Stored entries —
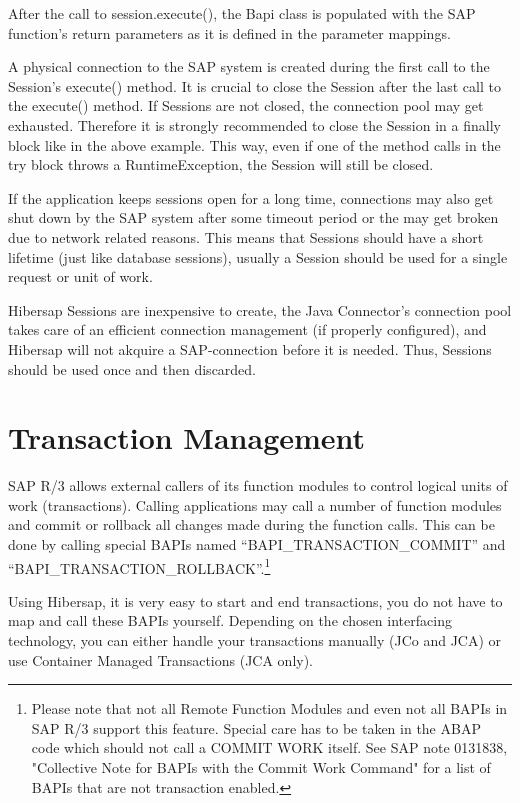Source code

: After the call to session.execute(), the Bapi class is populated with the SAP function's return parameters as it is
defined in the parameter mappings.

A physical connection to the SAP system is created during the first call to the Session's execute() method. 
It is crucial to close the Session after the last call to the execute() method. If Sessions are not
closed, the connection pool may get exhausted. Therefore it is strongly recommended to close the Session in a
finally block like in the above example. This way, even if one of the method calls in the try block throws
a RuntimeException, the Session will still be closed.
 
If the application keeps sessions open for a long time, connections may also get shut down 
by the SAP system after some timeout period or the may get broken due to network related reasons. 
This means that Sessions should have a short lifetime (just like database sessions), usually a Session should 
be used for a single request or unit of work.  

Hibersap Sessions are inexpensive to create, the Java Connector's connection pool takes care of 
an efficient connection management (if properly configured), and Hibersap will not akquire a 
SAP-connection before it is needed. Thus, Sessions should be used once and then discarded.  

\section{Transaction Management} 

SAP R/3 allows external callers of its function modules to control logical units of work (transactions). 
Calling applications may call a number of function modules and commit or rollback all changes made during
the function calls. This can be done by calling special BAPIs named ``BAPI\_TRANSACTION\_COMMIT'' and 
``BAPI\_TRANSACTION\_ROLLBACK''.\footnote{Please note that not all Remote Function Modules and even not 
all BAPIs in SAP R/3 support this feature. Special care has to be taken in the ABAP code which should not
call a COMMIT WORK itself. See SAP note 0131838, "Collective Note for BAPIs with the Commit Work Command"
for a list of BAPIs that are not transaction enabled.}

Using Hibersap, it is very easy to start and end transactions, you do not have to map and call these BAPIs yourself. Depending on the chosen interfacing technology, you can either handle your transactions manually (JCo and JCA) or use Container Managed Transactions (JCA only).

To do — The expected output is an exact copy of the lines from the top of the data above through the line containing "finally block like", both included, with every picture omitted.

Expected answer —
Source code

: After the call to session.execute(), the Bapi class is populated with the SAP function's return parameters as it is
defined in the parameter mappings.

A physical connection to the SAP system is created during the first call to the Session's execute() method. 
It is crucial to close the Session after the last call to the execute() method. If Sessions are not
closed, the connection pool may get exhausted. Therefore it is strongly recommended to close the Session in a
finally block like in the above example. This way, even if one of the method calls in the try block throws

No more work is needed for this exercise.